Updated April 12th: Notice on KB4487563
Today, as part of patch Tuesday, supported Exchange versions received security updates to remediate the following issues:
- CVE-2019-0817: Microsoft Exchange Spoofing Vulnerability
- CVE-2019-0858: Microsoft Exchange Spoofing Vulnerability
Security updates are available for the following product levels, and fix the vulnerability mentioned:
|Exchange 2019 CU1||15.2.330.7||KB4487563||Download||Yes||Yes|
|Exchange 2016 CU12||15.1.1713.6||KB4487563||Download||Yes||Yes|
|Exchange 2016 CU11||15.1.1591.16||KB487563||Download||Yes||Yes|
|Exchange 2013 CU22||15.0.1473.4||KB487563||Download||Yes||Yes|
|Exchange 2010 SP3 RU27||14.3.452.0||KB4491413||Download||Yes||No|
- CVS-2019-0858 does not apply to Exchange 2010.
- Exchange 2010 is currently in Extended Support.
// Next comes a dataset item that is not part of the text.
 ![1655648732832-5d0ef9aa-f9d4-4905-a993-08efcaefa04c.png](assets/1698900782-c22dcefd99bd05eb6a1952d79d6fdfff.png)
Extended support for Exchange 2010 ends January 14, 2020.
- Don’t forget to put the Exchange server in maintenance mode prior to updating.
- If you want to speed up the update process for systems without internet access, you can follow the procedure described here to disable publisher’s certificate revocation checking.
- The order of installation shouldn’t matter with the “every server is an island” concept, yet recommended is to upgrade internet-facing first, followed by non-internet-facing servers, and finally Edge Transports.
Notice on KB4487563:
Apart from the known issues mentioned in KB4487563, there are reports the fix terminates while stopping services, and the following error is being logged:
[Error] System.Management.Automation.CommandNotFoundException: The term ‘Stop-SetupService’ is not recognized as the name of a cmdlet, function, script file, or operable program.
This Stop-SetupService isn’t a regular cmdlet, and I assume is an alias created by the update. However, there are reports this operation fails. In those circumstances, next to retrying installation of the update, a workaround might be opening up a PowerShell session and adding the alias yourself using New-Alias Stop-SetupService Stop-Service, followed by running the update. The alias isn’t persistent, so will be gone after you close your session.
As for any update, I recommend to thoroughly test updates in a test environment prior to implementing them in production. When you lack such facilities, hold out a few days and monitor the comments on the original publication or forums for any issues.